* [Problem requirements] Take each line of the entries below that contains "following" and copy it.
===== Data =====
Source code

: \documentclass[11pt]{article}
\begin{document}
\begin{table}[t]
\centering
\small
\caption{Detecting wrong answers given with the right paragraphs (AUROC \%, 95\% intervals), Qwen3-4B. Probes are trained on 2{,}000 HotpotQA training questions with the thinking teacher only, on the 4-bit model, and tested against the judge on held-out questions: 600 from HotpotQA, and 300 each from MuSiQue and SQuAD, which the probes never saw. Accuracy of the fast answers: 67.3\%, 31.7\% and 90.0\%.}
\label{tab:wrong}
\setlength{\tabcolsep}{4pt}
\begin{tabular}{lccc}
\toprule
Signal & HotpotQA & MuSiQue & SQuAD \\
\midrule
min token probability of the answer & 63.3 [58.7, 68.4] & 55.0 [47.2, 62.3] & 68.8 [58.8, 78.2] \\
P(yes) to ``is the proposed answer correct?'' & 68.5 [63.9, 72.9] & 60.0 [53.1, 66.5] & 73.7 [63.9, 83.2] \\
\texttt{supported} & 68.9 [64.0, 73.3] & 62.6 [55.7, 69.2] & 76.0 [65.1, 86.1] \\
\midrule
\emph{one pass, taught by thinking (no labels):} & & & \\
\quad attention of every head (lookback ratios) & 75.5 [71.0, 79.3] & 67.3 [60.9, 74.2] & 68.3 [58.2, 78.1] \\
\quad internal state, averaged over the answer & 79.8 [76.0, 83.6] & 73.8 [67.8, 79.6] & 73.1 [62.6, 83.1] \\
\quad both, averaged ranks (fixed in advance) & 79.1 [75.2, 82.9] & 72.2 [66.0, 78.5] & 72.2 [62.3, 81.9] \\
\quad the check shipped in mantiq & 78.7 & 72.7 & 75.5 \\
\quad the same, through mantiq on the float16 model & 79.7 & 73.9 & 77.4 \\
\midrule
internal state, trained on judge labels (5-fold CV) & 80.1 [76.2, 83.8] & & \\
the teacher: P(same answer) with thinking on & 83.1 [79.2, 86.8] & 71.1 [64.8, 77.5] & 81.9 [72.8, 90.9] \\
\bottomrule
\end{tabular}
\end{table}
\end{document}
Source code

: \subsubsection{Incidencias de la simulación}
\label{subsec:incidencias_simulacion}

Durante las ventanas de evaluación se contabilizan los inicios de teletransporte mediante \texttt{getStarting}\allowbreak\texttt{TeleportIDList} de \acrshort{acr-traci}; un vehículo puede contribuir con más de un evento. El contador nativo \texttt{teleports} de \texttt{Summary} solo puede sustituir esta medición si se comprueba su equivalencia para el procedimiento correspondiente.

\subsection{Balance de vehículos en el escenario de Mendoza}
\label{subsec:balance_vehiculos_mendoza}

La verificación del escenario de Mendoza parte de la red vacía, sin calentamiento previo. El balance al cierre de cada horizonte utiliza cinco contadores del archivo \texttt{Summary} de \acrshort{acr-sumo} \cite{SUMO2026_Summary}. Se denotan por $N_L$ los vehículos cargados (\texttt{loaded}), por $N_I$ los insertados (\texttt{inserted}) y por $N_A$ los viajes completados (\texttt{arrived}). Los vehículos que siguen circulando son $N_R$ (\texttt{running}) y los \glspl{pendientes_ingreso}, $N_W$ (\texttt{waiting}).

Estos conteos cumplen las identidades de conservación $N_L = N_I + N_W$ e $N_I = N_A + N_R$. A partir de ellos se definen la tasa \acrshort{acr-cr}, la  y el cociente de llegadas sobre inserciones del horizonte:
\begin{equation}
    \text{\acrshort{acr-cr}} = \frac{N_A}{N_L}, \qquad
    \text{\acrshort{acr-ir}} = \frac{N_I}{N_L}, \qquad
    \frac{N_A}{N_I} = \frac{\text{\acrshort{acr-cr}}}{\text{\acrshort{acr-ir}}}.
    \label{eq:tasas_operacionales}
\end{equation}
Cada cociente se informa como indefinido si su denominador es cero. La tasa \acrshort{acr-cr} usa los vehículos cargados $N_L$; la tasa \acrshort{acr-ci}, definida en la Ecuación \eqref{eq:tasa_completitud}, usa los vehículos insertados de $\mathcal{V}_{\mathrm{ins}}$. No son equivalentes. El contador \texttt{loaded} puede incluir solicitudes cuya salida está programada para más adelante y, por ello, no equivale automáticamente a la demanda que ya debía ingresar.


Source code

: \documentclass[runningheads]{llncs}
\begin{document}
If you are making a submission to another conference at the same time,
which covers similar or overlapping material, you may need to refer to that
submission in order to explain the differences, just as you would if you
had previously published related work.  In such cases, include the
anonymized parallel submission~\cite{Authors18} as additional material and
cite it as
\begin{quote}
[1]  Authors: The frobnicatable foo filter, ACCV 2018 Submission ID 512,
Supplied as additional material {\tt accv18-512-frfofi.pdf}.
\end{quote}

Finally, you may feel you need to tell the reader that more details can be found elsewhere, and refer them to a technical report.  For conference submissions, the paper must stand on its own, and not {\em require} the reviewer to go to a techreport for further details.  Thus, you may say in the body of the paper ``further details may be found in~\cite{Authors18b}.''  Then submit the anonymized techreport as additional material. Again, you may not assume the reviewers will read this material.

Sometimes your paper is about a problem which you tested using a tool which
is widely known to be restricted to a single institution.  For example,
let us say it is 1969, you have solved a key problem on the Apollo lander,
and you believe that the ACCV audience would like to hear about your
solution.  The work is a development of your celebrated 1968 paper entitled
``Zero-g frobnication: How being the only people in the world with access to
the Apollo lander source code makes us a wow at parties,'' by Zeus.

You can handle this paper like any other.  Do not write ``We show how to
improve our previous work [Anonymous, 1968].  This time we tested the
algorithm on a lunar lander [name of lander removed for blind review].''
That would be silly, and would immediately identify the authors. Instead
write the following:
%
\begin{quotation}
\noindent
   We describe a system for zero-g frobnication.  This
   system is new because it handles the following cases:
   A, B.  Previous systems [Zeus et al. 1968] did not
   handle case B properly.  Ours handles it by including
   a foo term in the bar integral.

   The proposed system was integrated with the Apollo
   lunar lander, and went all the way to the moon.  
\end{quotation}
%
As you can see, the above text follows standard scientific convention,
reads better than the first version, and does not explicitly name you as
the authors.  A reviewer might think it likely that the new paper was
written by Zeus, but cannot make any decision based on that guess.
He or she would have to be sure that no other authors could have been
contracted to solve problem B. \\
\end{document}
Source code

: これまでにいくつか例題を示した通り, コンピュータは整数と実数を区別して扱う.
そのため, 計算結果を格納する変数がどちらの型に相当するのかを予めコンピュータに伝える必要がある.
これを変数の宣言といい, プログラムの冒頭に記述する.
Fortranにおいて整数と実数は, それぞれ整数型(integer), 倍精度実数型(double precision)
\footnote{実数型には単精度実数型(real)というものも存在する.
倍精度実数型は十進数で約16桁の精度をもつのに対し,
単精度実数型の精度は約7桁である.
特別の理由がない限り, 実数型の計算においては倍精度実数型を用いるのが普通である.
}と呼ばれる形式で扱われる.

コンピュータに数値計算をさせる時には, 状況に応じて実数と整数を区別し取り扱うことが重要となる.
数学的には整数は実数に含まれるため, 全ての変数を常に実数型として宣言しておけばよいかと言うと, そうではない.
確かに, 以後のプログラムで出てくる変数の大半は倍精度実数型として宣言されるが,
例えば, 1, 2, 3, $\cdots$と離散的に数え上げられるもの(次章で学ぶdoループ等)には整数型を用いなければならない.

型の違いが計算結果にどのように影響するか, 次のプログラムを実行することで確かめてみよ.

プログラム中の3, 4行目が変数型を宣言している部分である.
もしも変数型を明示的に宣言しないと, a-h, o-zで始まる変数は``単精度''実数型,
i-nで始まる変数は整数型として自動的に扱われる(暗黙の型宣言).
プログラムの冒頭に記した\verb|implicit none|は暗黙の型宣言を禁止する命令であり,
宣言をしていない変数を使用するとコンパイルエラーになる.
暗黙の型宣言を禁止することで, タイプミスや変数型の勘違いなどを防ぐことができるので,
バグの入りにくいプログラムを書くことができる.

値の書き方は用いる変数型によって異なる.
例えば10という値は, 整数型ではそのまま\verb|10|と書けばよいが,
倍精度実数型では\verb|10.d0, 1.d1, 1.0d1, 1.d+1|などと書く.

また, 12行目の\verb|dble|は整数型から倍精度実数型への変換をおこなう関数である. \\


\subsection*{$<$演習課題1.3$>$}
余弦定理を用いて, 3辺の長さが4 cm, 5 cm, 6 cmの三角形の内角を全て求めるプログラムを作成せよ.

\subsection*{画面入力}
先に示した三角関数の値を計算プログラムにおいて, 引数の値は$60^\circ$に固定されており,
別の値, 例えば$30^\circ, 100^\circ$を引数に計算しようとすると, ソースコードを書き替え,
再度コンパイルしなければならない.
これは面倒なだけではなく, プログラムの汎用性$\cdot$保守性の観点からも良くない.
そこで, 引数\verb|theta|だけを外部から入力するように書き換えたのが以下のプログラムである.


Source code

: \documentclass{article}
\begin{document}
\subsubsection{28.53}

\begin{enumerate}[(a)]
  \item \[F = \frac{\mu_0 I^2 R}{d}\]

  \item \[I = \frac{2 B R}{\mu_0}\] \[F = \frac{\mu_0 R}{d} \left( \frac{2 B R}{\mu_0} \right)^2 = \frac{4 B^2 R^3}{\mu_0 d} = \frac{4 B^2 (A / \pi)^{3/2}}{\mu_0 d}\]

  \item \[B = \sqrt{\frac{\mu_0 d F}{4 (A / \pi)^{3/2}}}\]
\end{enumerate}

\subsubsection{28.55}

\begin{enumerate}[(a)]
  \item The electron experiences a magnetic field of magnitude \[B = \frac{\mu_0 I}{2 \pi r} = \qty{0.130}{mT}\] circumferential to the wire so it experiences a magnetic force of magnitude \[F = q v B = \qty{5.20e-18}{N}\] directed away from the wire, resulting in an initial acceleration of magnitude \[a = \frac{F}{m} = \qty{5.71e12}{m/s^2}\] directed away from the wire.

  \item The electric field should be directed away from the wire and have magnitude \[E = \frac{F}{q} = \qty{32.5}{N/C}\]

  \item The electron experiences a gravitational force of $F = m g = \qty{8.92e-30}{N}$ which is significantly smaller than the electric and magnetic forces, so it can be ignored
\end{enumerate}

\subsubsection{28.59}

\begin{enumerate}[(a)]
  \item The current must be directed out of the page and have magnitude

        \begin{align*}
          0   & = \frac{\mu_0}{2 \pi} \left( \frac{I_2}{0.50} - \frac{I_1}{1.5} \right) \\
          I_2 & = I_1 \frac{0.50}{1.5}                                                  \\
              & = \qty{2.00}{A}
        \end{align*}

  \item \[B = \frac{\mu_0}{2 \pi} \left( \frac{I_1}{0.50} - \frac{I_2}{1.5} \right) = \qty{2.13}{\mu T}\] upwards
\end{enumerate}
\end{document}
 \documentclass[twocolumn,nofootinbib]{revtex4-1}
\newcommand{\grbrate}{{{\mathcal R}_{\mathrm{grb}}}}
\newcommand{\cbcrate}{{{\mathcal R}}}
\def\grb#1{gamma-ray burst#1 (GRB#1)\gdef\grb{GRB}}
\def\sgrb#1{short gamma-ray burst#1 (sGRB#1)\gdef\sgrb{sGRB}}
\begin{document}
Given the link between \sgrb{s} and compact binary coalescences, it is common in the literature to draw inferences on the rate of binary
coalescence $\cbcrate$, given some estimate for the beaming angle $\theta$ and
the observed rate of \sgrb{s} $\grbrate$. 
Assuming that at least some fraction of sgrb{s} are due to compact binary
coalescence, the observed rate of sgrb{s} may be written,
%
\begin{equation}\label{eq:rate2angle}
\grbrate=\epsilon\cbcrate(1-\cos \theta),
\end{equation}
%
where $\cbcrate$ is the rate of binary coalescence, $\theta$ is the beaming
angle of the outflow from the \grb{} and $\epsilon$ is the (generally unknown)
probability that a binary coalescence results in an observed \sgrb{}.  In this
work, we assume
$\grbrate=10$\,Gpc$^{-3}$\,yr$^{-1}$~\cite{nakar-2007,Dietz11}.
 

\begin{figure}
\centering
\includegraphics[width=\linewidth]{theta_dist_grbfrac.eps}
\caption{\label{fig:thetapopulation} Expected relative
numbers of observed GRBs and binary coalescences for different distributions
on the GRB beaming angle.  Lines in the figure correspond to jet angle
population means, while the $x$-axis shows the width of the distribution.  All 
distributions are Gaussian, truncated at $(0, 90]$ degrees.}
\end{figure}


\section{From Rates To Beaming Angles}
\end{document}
=====
* [Exercise solution]
write the following:
   system is new because it handles the following cases:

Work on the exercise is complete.